# EXTRACTED RECORDS

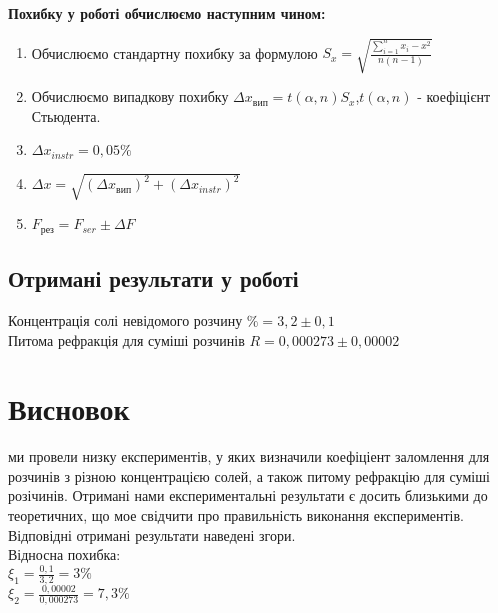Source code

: 
\begin{center}
  \textbf{Похибку у роботі обчислюємо наступним чином:}
\end{center}
\begin{enumerate}
  \item Обчислюємо стандартну похибку за формулою $S_x = \sqrt{\frac{\sum\limits_{i=1}^n{x_i - x}^2}{n(n-1)}}$
  \item Обчислюємо випадкову похибку $\Delta x_{вип} = t(\alpha , n) S_x$,$t(\alpha, n )$ - коефіцієнт Стьюдента.
  \item $\Delta x_{instr} = 0,05\%$
  \item {$\Delta x = \sqrt{(\Delta x_{вип})^2 + (\Delta x_{instr})^2}$}
  \item $F_{рез} = F_{ser} \pm \Delta F$
\end{enumerate}
\subsection{Отримані результати у роботі}
Концентрація солі невідомого розчину $\% = 3,2 \pm 0,1$ \\
Питома рефракція для суміші розчинів $R = 0,000273 \pm 0,00002$\\
\section{Висновок}
\setlength{\parindent}{4em}
\qquad ми провели низку експериментів, у яких визначили коефіціент заломлення для розчинів з різною концентрацією солей, а також питому рефракцію для суміші розічинів. Отримані нами експериментальні результати є досить близькими до теоретичних, що мое свідчити про правильність виконання експериментів. Відповідні отримані результати наведені згори.\\
Відносна похибка:\\ $\xi_1 =\frac{0,1}{3,2} = 3\%$ \\
$\xi_2 =\frac{0,00002}{0,000273} = 7,3\%$
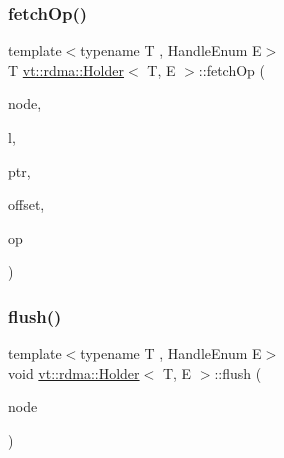 \mbox{\label{structvt_1_1rdma_1_1_holder_a21514973be4a2a9107be043fe727d9f0}} 
\subsubsection{\texorpdfstring{fetch\+Op()}{fetchOp()}}
{\footnotesize\ttfamily template$<$typename T , Handle\+Enum E$>$ \\
T \hyperlink{structvt_1_1rdma_1_1_holder}{vt\+::rdma\+::\+Holder}$<$ T, E $>$\+::fetch\+Op (\begin{DoxyParamCaption}\item[{\hyperlink{namespacevt_a866da9d0efc19c0a1ce79e9e492f47e2}{vt\+::\+Node\+Type}}]{node,  }\item[{\hyperlink{namespacevt_1_1rdma_ac5c20b41a653e520b6305d4d454ecb70}{Lock}}]{l,  }\item[{T}]{ptr,  }\item[{int}]{offset,  }\item[{M\+P\+I\+\_\+\+Op}]{op }\end{DoxyParamCaption})}

\mbox{\label{structvt_1_1rdma_1_1_holder_af2bb524d70bdaa0eaad2a394c0e9b633}} 
\subsubsection{\texorpdfstring{flush()}{flush()}}
{\footnotesize\ttfamily template$<$typename T , Handle\+Enum E$>$ \\
void \hyperlink{structvt_1_1rdma_1_1_holder}{vt\+::rdma\+::\+Holder}$<$ T, E $>$\+::flush (\begin{DoxyParamCaption}\item[{\hyperlink{namespacevt_a866da9d0efc19c0a1ce79e9e492f47e2}{vt\+::\+Node\+Type}}]{node }\end{DoxyParamCaption})}

\mbox{\label{structvt_1_1rdma_1_1_holder_a667a140d3db4f68da8af0f9d6533a88a}}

# EXERCISE DETAILS
The answer is the records above, repeated exactly, with no picture in it.

# RESPONSE FOR THIS EXERCISE
Source code

: 
\begin{center}
  \textbf{Похибку у роботі обчислюємо наступним чином:}
\end{center}
\begin{enumerate}
  \item Обчислюємо стандартну похибку за формулою $S_x = \sqrt{\frac{\sum\limits_{i=1}^n{x_i - x}^2}{n(n-1)}}$
  \item Обчислюємо випадкову похибку $\Delta x_{вип} = t(\alpha , n) S_x$,$t(\alpha, n )$ - коефіцієнт Стьюдента.
  \item $\Delta x_{instr} = 0,05\%$
  \item {$\Delta x = \sqrt{(\Delta x_{вип})^2 + (\Delta x_{instr})^2}$}
  \item $F_{рез} = F_{ser} \pm \Delta F$
\end{enumerate}
\subsection{Отримані результати у роботі}
Концентрація солі невідомого розчину $\% = 3,2 \pm 0,1$ \\
Питома рефракція для суміші розчинів $R = 0,000273 \pm 0,00002$\\
\section{Висновок}
\setlength{\parindent}{4em}
\qquad ми провели низку експериментів, у яких визначили коефіціент заломлення для розчинів з різною концентрацією солей, а також питому рефракцію для суміші розічинів. Отримані нами експериментальні результати є досить близькими до теоретичних, що мое свідчити про правильність виконання експериментів. Відповідні отримані результати наведені згори.\\
Відносна похибка:\\ $\xi_1 =\frac{0,1}{3,2} = 3\%$ \\
$\xi_2 =\frac{0,00002}{0,000273} = 7,3\%$
 \mbox{\label{structvt_1_1rdma_1_1_holder_a21514973be4a2a9107be043fe727d9f0}} 
\subsubsection{\texorpdfstring{fetch\+Op()}{fetchOp()}}
{\footnotesize\ttfamily template$<$typename T , Handle\+Enum E$>$ \\
T \hyperlink{structvt_1_1rdma_1_1_holder}{vt\+::rdma\+::\+Holder}$<$ T, E $>$\+::fetch\+Op (\begin{DoxyParamCaption}\item[{\hyperlink{namespacevt_a866da9d0efc19c0a1ce79e9e492f47e2}{vt\+::\+Node\+Type}}]{node,  }\item[{\hyperlink{namespacevt_1_1rdma_ac5c20b41a653e520b6305d4d454ecb70}{Lock}}]{l,  }\item[{T}]{ptr,  }\item[{int}]{offset,  }\item[{M\+P\+I\+\_\+\+Op}]{op }\end{DoxyParamCaption})}

\mbox{\label{structvt_1_1rdma_1_1_holder_af2bb524d70bdaa0eaad2a394c0e9b633}} 
\subsubsection{\texorpdfstring{flush()}{flush()}}
{\footnotesize\ttfamily template$<$typename T , Handle\+Enum E$>$ \\
void \hyperlink{structvt_1_1rdma_1_1_holder}{vt\+::rdma\+::\+Holder}$<$ T, E $>$\+::flush (\begin{DoxyParamCaption}\item[{\hyperlink{namespacevt_a866da9d0efc19c0a1ce79e9e492f47e2}{vt\+::\+Node\+Type}}]{node }\end{DoxyParamCaption})}

\mbox{\label{structvt_1_1rdma_1_1_holder_a667a140d3db4f68da8af0f9d6533a88a}}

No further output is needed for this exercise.